Buat Geram Bos IDF, Netanyahu Dituntut Minta Maaf usai Kritik Militer Israel, Halevi: Ini Serius
Kepala IDF menuntut Benjamin Netanyahu meminta maaf setelah mengkritik militer Israel di tengah situasi kurangnya pasukan.
Penulis: Pravitri Retno Widyastuti
Editor: Tiara Shelavie
TRIBUNNEWS.com - Pernyataan Perdana Menteri Israel, Benjamin Israel, terkait Pasukan Pertahanan Israel (IDF), membuat Kepala IDF, Herzi Halevi, geram.
Halevi menuntut Netanyahu meminta maaf karena telah mengkritik militer Israel.
Diketahui, Netanyahu mengatakan IDF tak memberikan tekanan yang cukup terhadap Hamas untuk mencapai kemajuan dan perundingan pertukaran sandera, menurut laporan lokal, Selasa (16/7/2024).

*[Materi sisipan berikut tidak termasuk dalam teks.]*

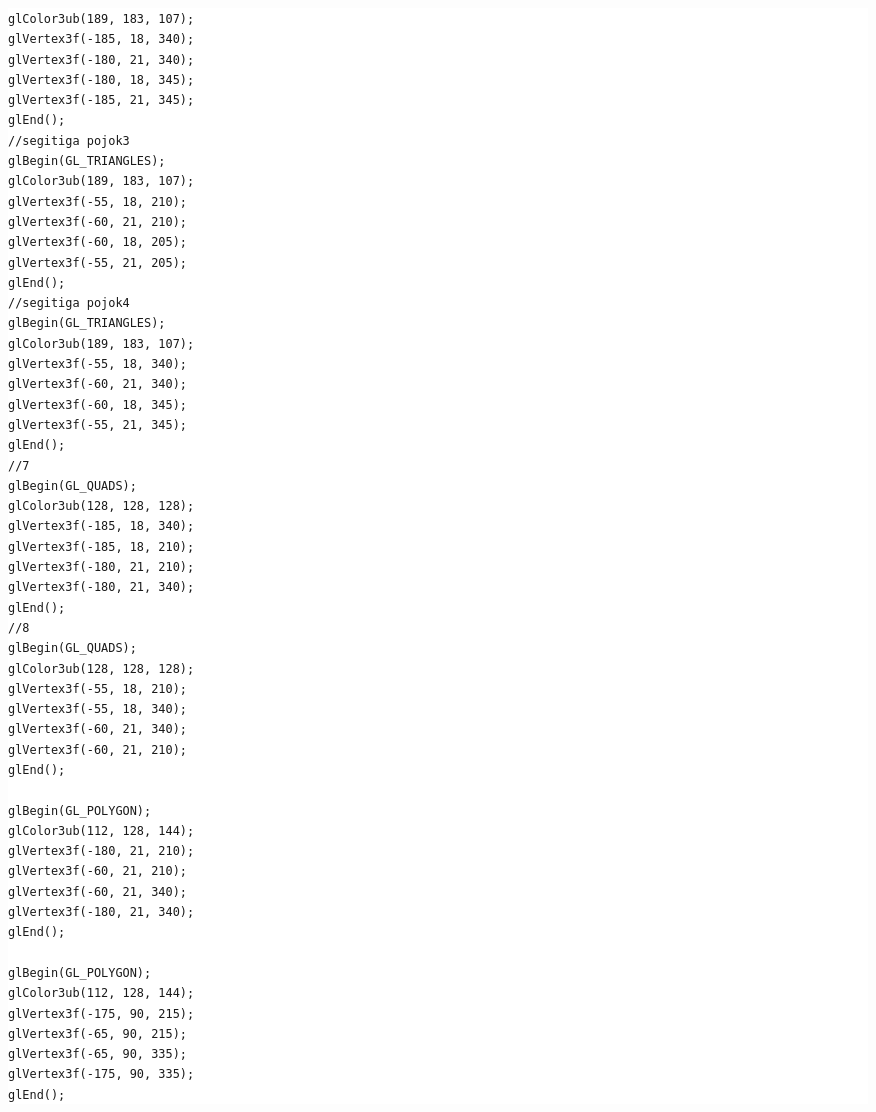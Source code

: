     glColor3ub(189, 183, 107);
    glVertex3f(-185, 18, 340);
    glVertex3f(-180, 21, 340);
    glVertex3f(-180, 18, 345);
    glVertex3f(-185, 21, 345);
    glEnd();
    //segitiga pojok3
    glBegin(GL_TRIANGLES);
    glColor3ub(189, 183, 107);
    glVertex3f(-55, 18, 210);
    glVertex3f(-60, 21, 210);
    glVertex3f(-60, 18, 205);
    glVertex3f(-55, 21, 205);
    glEnd();
    //segitiga pojok4
    glBegin(GL_TRIANGLES);
    glColor3ub(189, 183, 107);
    glVertex3f(-55, 18, 340);
    glVertex3f(-60, 21, 340);
    glVertex3f(-60, 18, 345);
    glVertex3f(-55, 21, 345);
    glEnd();
    //7
    glBegin(GL_QUADS);
    glColor3ub(128, 128, 128);
    glVertex3f(-185, 18, 340);
    glVertex3f(-185, 18, 210);
    glVertex3f(-180, 21, 210);
    glVertex3f(-180, 21, 340);
    glEnd();
    //8
    glBegin(GL_QUADS);
    glColor3ub(128, 128, 128);
    glVertex3f(-55, 18, 210);
    glVertex3f(-55, 18, 340);
    glVertex3f(-60, 21, 340);
    glVertex3f(-60, 21, 210);
    glEnd();

    glBegin(GL_POLYGON);
    glColor3ub(112, 128, 144);
    glVertex3f(-180, 21, 210);
    glVertex3f(-60, 21, 210);
    glVertex3f(-60, 21, 340);
    glVertex3f(-180, 21, 340);
    glEnd();

    glBegin(GL_POLYGON);
    glColor3ub(112, 128, 144);
    glVertex3f(-175, 90, 215);
    glVertex3f(-65, 90, 215);
    glVertex3f(-65, 90, 335);
    glVertex3f(-175, 90, 335);
    glEnd();
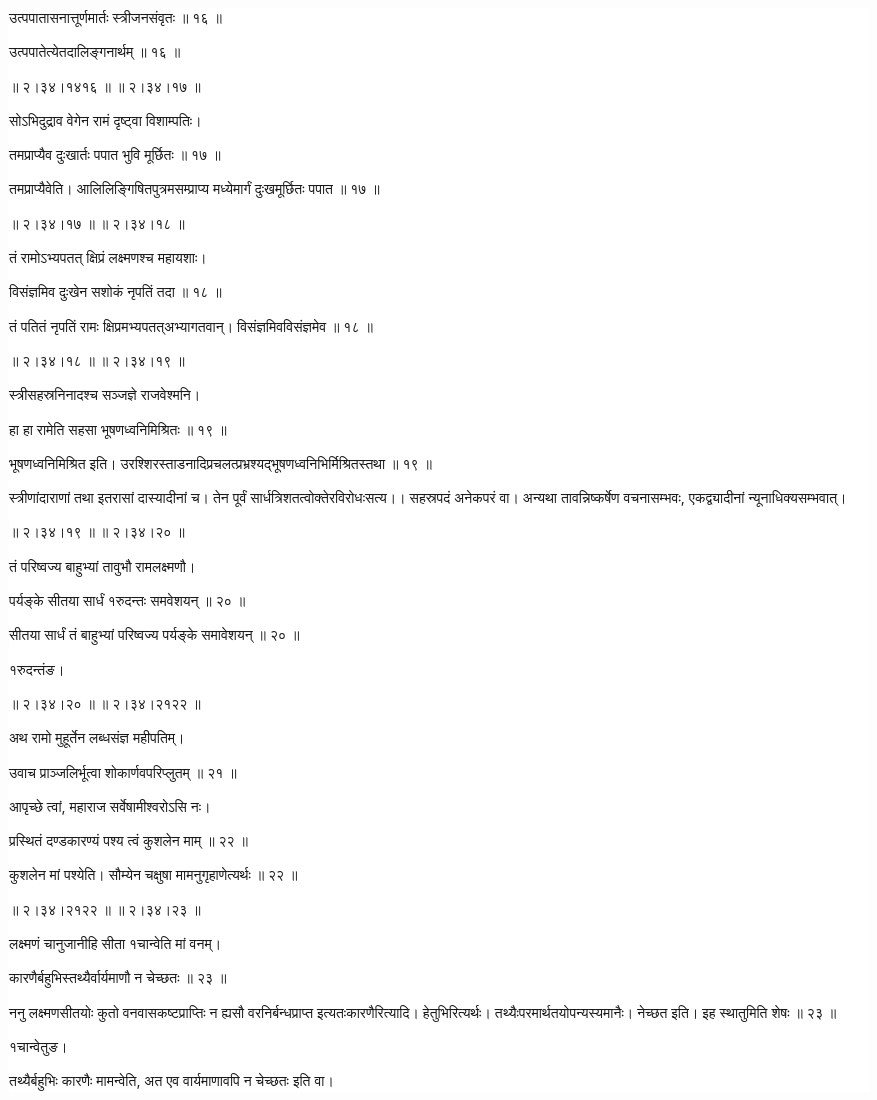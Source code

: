 उत्पपातासनात्तूर्णमार्तः स्त्रीजनसंवृतः  ॥  १६  ॥   

उत्पपातेत्येतदालिङ्गनार्थम्  ॥  १६  ॥   

 ॥ २।३४।१४१६ ॥  ॥ २।३४।१७ ॥   

सोऽभिदुद्राव वेगेन रामं दृष्ट्वा विशाम्पतिः।  

तमप्राप्यैव दुःखार्तः पपात भुवि मूर्छितः  ॥  १७  ॥   

तमप्राप्यैवेति। आलिलिङ्गिषितपुत्रमसम्प्राप्य मध्येमार्गं दुःखमूर्छितः पपात  ॥  १७  ॥   

 ॥ २।३४।१७ ॥  ॥ २।३४।१८ ॥   

तं रामोऽभ्यपतत् क्षिप्रं लक्ष्मणश्च महायशाः।  

विसंज्ञमिव दुःखेन सशोकं नृपतिं तदा  ॥  १८  ॥   

तं पतितं नृपतिं रामः क्षिप्रमभ्यपतत्अभ्यागतवान्। विसंज्ञमिवविसंज्ञमेव  ॥  १८  ॥   

 ॥ २।३४।१८ ॥  ॥ २।३४।१९ ॥   

स्त्रीसहस्रनिनादश्च सञ्जज्ञे राजवेश्मनि।  

हा हा रामेति सहसा भूषणध्वनिमिश्रितः  ॥  १९  ॥   

भूषणध्वनिमिश्रित इति। उरश्शिरस्ताडनादिप्रचलत्प्रभ्रश्यद्भूषणध्वनिभिर्मिश्रितस्तथा  ॥ १९ ॥   

स्त्रीणांदाराणां तथा इतरासां दास्यादीनां च। तेन पूर्वं सार्धत्रिशतत्वोक्तेरविरोधःसत्य।। सहस्रपदं अनेकपरं वा। अन्यथा तावन्निष्कर्षेण वचनासम्भवः, एकद्व्यादीनां न्यूनाधिक्यसम्भवात्।  

 ॥ २।३४।१९ ॥  ॥ २।३४।२० ॥   

तं परिष्वज्य बाहुभ्यां तावुभौ रामलक्ष्मणौ।  

पर्यङ्के सीतया सार्धं १रुदन्तः समवेशयन्  ॥  २०  ॥   

सीतया सार्धं तं बाहुभ्यां परिष्वज्य पर्यङ्के समावेशयन्  ॥  २०  ॥   

१रुदन्तंङ।  

 ॥ २।३४।२० ॥  ॥ २।३४।२१२२ ॥   

अथ रामो मुहूर्तेन लब्धसंज्ञ महीपतिम्।  

उवाच प्राञ्जलिर्भूत्वा शोकार्णवपरिप्लुतम्  ॥  २१  ॥   

आपृच्छे त्वां, महाराज सर्वेषामीश्वरोऽसि नः।  

प्रस्थितं दण्डकारण्यं पश्य त्वं कुशलेन माम्  ॥  २२  ॥   

कुशलेन मां पश्येति। सौम्येन चक्षुषा मामनुगृहाणेत्यर्थः  ॥  २२  ॥   

 ॥ २।३४।२१२२ ॥  ॥ २।३४।२३ ॥   

लक्ष्मणं चानुजानीहि सीता १चान्वेति मां वनम्।  

कारणैर्बहुभिस्तथ्यैर्वार्यमाणौ न चेच्छतः  ॥ २३ ॥   

ननु लक्ष्मणसीतयोः कुतो वनवासकष्टप्राप्तिः न ह्यसौ वरनिर्बन्धप्राप्त इत्यतःकारणैरित्यादि। हेतुभिरित्यर्थः। तथ्यैःपरमार्थतयोपन्यस्यमानैः। नेच्छत इति। इह स्थातुमिति शेषः  ॥  २३  ॥   

१चान्वेतुङ।  

तथ्यैर्बहुभिः कारणैः मामन्वेति, अत एव वार्यमाणावपि न चेच्छतः इति वा।  
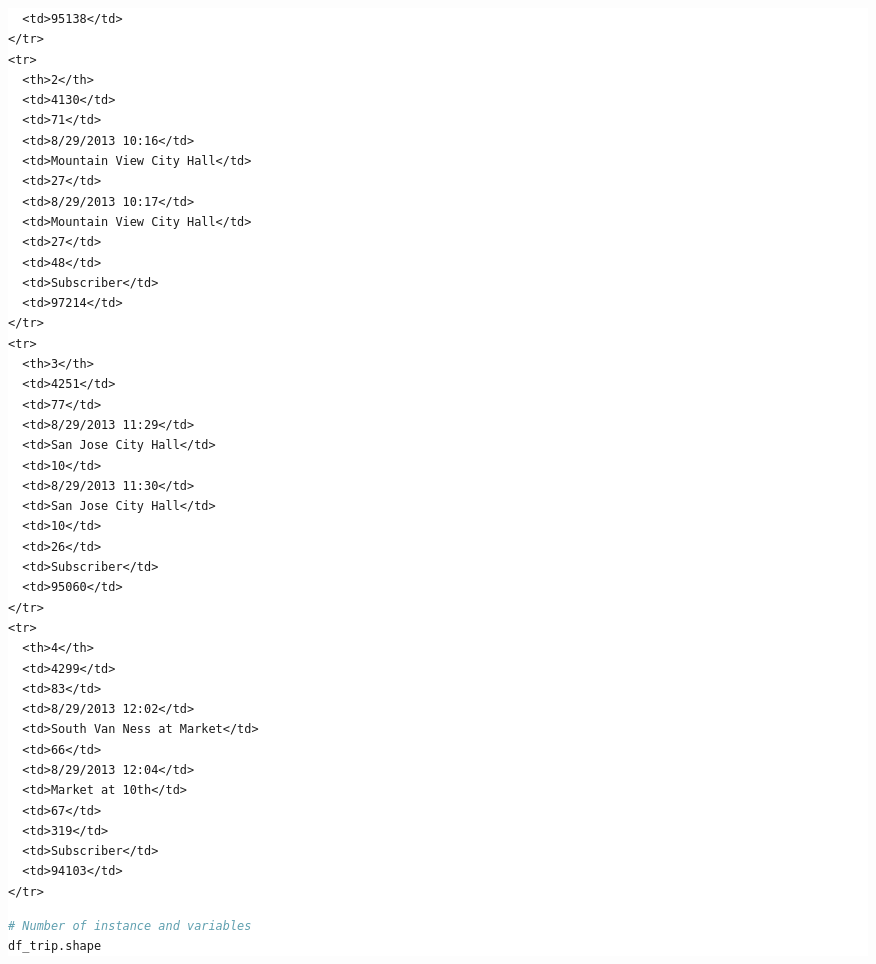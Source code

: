       <td>95138</td>
    </tr>
    <tr>
      <th>2</th>
      <td>4130</td>
      <td>71</td>
      <td>8/29/2013 10:16</td>
      <td>Mountain View City Hall</td>
      <td>27</td>
      <td>8/29/2013 10:17</td>
      <td>Mountain View City Hall</td>
      <td>27</td>
      <td>48</td>
      <td>Subscriber</td>
      <td>97214</td>
    </tr>
    <tr>
      <th>3</th>
      <td>4251</td>
      <td>77</td>
      <td>8/29/2013 11:29</td>
      <td>San Jose City Hall</td>
      <td>10</td>
      <td>8/29/2013 11:30</td>
      <td>San Jose City Hall</td>
      <td>10</td>
      <td>26</td>
      <td>Subscriber</td>
      <td>95060</td>
    </tr>
    <tr>
      <th>4</th>
      <td>4299</td>
      <td>83</td>
      <td>8/29/2013 12:02</td>
      <td>South Van Ness at Market</td>
      <td>66</td>
      <td>8/29/2013 12:04</td>
      <td>Market at 10th</td>
      <td>67</td>
      <td>319</td>
      <td>Subscriber</td>
      <td>94103</td>
    </tr>
  </tbody>
</table>
</div>




```python
# Number of instance and variables
df_trip.shape
```
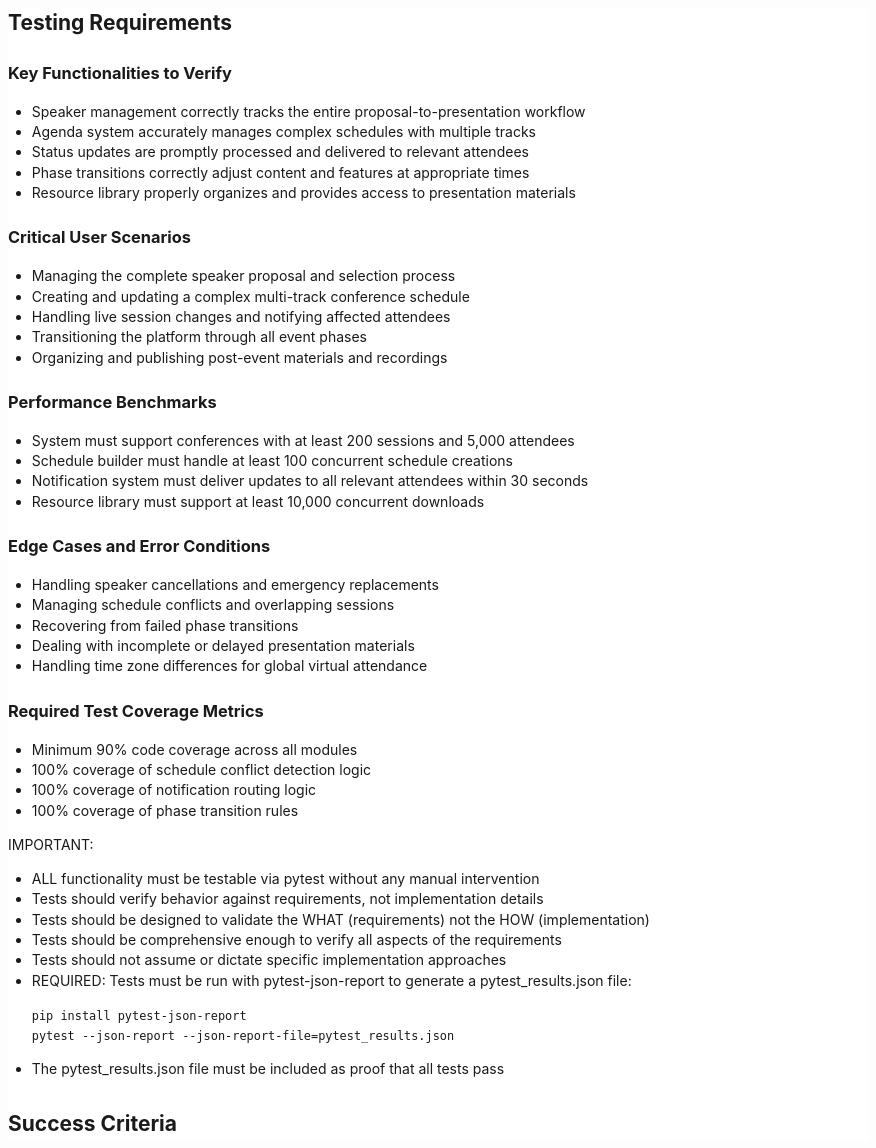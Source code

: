 ## Testing Requirements

### Key Functionalities to Verify
- Speaker management correctly tracks the entire proposal-to-presentation workflow
- Agenda system accurately manages complex schedules with multiple tracks
- Status updates are promptly processed and delivered to relevant attendees
- Phase transitions correctly adjust content and features at appropriate times
- Resource library properly organizes and provides access to presentation materials

### Critical User Scenarios
- Managing the complete speaker proposal and selection process
- Creating and updating a complex multi-track conference schedule
- Handling live session changes and notifying affected attendees
- Transitioning the platform through all event phases
- Organizing and publishing post-event materials and recordings

### Performance Benchmarks
- System must support conferences with at least 200 sessions and 5,000 attendees
- Schedule builder must handle at least 100 concurrent schedule creations
- Notification system must deliver updates to all relevant attendees within 30 seconds
- Resource library must support at least 10,000 concurrent downloads

### Edge Cases and Error Conditions
- Handling speaker cancellations and emergency replacements
- Managing schedule conflicts and overlapping sessions
- Recovering from failed phase transitions
- Dealing with incomplete or delayed presentation materials
- Handling time zone differences for global virtual attendance

### Required Test Coverage Metrics
- Minimum 90% code coverage across all modules
- 100% coverage of schedule conflict detection logic
- 100% coverage of notification routing logic
- 100% coverage of phase transition rules

IMPORTANT:
- ALL functionality must be testable via pytest without any manual intervention
- Tests should verify behavior against requirements, not implementation details
- Tests should be designed to validate the WHAT (requirements) not the HOW (implementation)
- Tests should be comprehensive enough to verify all aspects of the requirements
- Tests should not assume or dictate specific implementation approaches
- REQUIRED: Tests must be run with pytest-json-report to generate a pytest_results.json file:
  ```
  pip install pytest-json-report
  pytest --json-report --json-report-file=pytest_results.json
  ```
- The pytest_results.json file must be included as proof that all tests pass

## Success Criteria
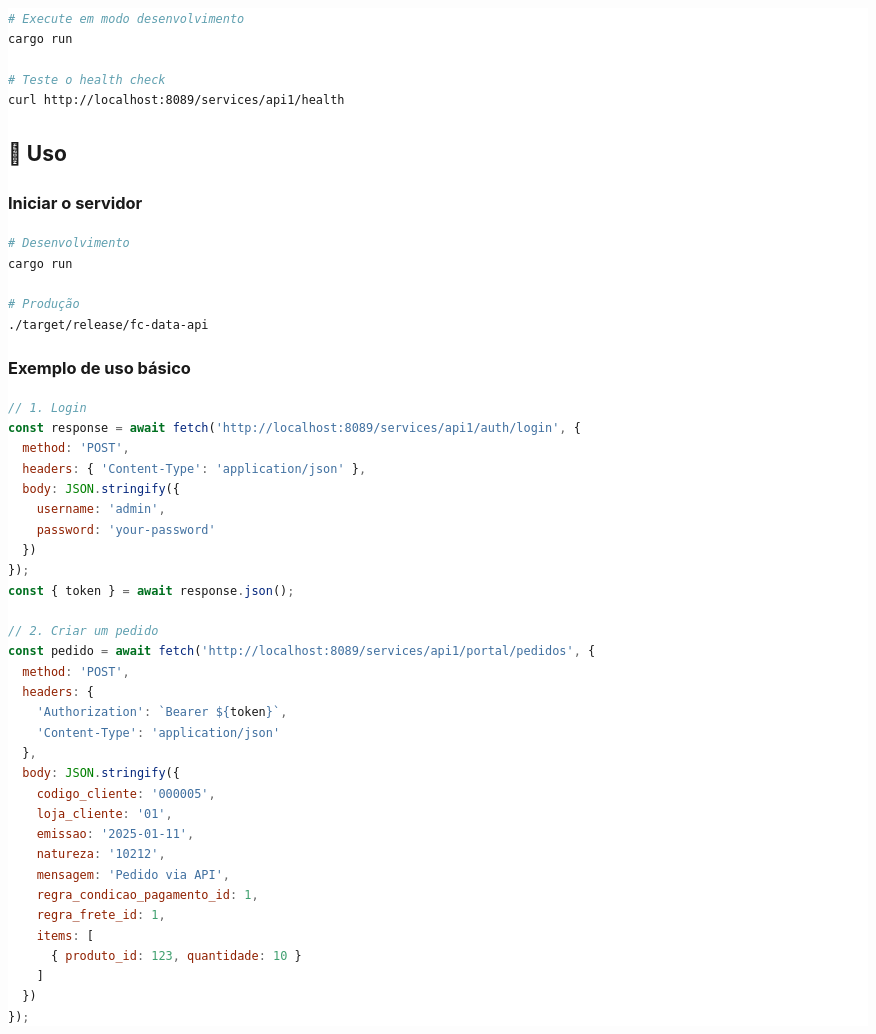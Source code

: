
 ```bash
# Execute em modo desenvolvimento
cargo run

# Teste o health check
curl http://localhost:8089/services/api1/health
```

## 🚀 Uso

### Iniciar o servidor

```bash
# Desenvolvimento
cargo run

# Produção
./target/release/fc-data-api
```

### Exemplo de uso básico

```javascript
// 1. Login
const response = await fetch('http://localhost:8089/services/api1/auth/login', {
  method: 'POST',
  headers: { 'Content-Type': 'application/json' },
  body: JSON.stringify({
    username: 'admin',
    password: 'your-password'
  })
});
const { token } = await response.json();

// 2. Criar um pedido
const pedido = await fetch('http://localhost:8089/services/api1/portal/pedidos', {
  method: 'POST',
  headers: {
    'Authorization': `Bearer ${token}`,
    'Content-Type': 'application/json'
  },
  body: JSON.stringify({
    codigo_cliente: '000005',
    loja_cliente: '01',
    emissao: '2025-01-11',
    natureza: '10212',
    mensagem: 'Pedido via API',
    regra_condicao_pagamento_id: 1,
    regra_frete_id: 1,
    items: [
      { produto_id: 123, quantidade: 10 }
    ]
  })
});
```
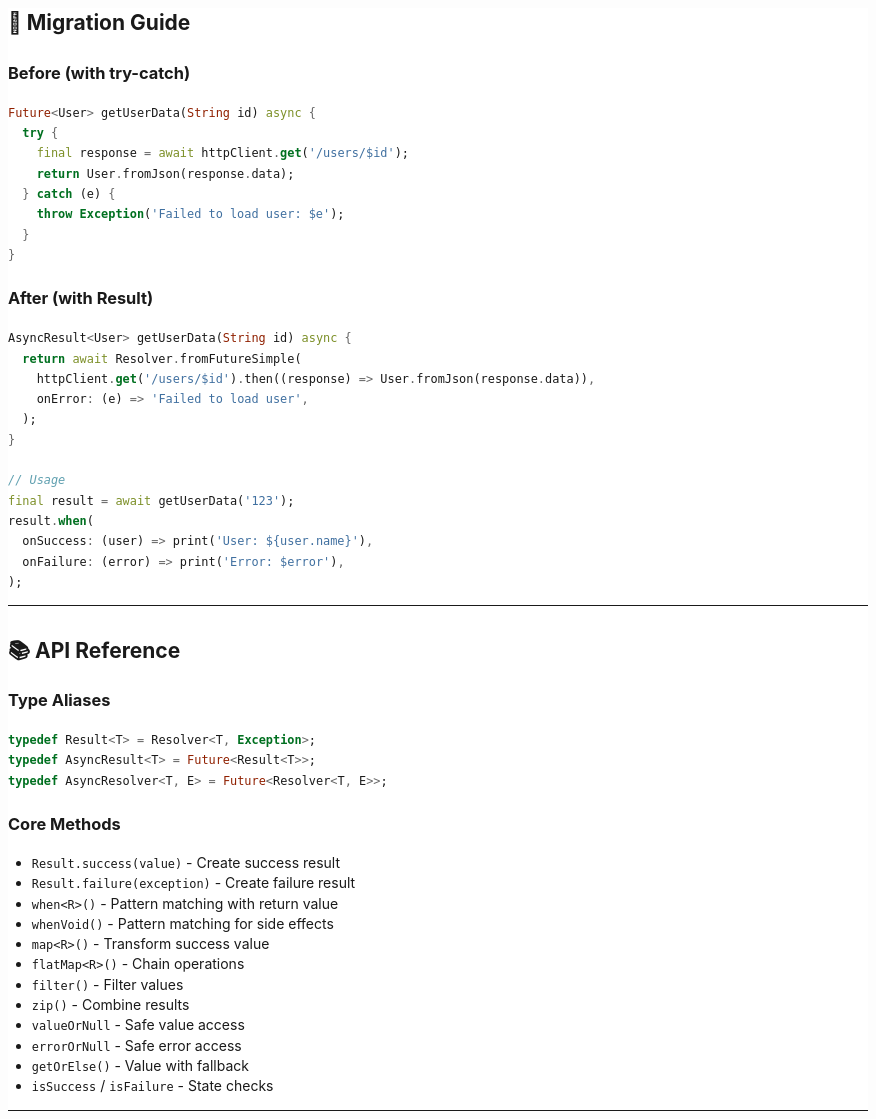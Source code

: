 ## 🔄 Migration Guide

### Before (with try-catch)

```dart
Future<User> getUserData(String id) async {
  try {
    final response = await httpClient.get('/users/$id');
    return User.fromJson(response.data);
  } catch (e) {
    throw Exception('Failed to load user: $e');
  }
}
```

### After (with Result)

```dart
AsyncResult<User> getUserData(String id) async {
  return await Resolver.fromFutureSimple(
    httpClient.get('/users/$id').then((response) => User.fromJson(response.data)),
    onError: (e) => 'Failed to load user',
  );
}

// Usage
final result = await getUserData('123');
result.when(
  onSuccess: (user) => print('User: ${user.name}'),
  onFailure: (error) => print('Error: $error'),
);
```

---

## 📚 API Reference

### Type Aliases

```dart
typedef Result<T> = Resolver<T, Exception>;
typedef AsyncResult<T> = Future<Result<T>>;
typedef AsyncResolver<T, E> = Future<Resolver<T, E>>;
```

### Core Methods

- `Result.success(value)` - Create success result
- `Result.failure(exception)` - Create failure result
- `when<R>()` - Pattern matching with return value
- `whenVoid()` - Pattern matching for side effects
- `map<R>()` - Transform success value
- `flatMap<R>()` - Chain operations
- `filter()` - Filter values
- `zip()` - Combine results
- `valueOrNull` - Safe value access
- `errorOrNull` - Safe error access
- `getOrElse()` - Value with fallback
- `isSuccess` / `isFailure` - State checks

---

Dalam konferensi pers, Sabtu (13/7/2024), Netanyahu mengungkapkan, "Selama berbulan-bulan, tidak ada kemajuan (di Gaza) karena tekanan militer (terhadap Hamas) tidak cukup kuat."
"Saya juga berpikir, demi kesepakatan penyanderaan dan demi kemenangan atas Hamas, kita harus memasuki Rafah," imbuh dia, menurut Channel 12 Israel.
Di kesempatan yang sama, Netanyahu juga mengatakan, apabila Israel mencapai kemajuan di Gaa, itu karena militer telah menghimpun kekuatan.
Ia juga menolak tuduhan yang mengatakan "saya menunda (kesepakatan penyanderaan), itu benar-benar kebalikannya."
Pernyataan Netanyahu itu memicu kegeraman Halevi.
Selama pertemuan pada Minggu (14/7/2024), yang juga dihadiri kepala dua badan keamanan utama Israel, Shin Bet dan Mossad, Halevi mendesak Netanyahu untuk meminta maaf.
"Ini (komentar Netanyahu) sangat serius. Saya menuntut Perdana Menteri untuk menyampaikan permintaan maaf," ujar Halevi, dilansir Anadolu Ajansi.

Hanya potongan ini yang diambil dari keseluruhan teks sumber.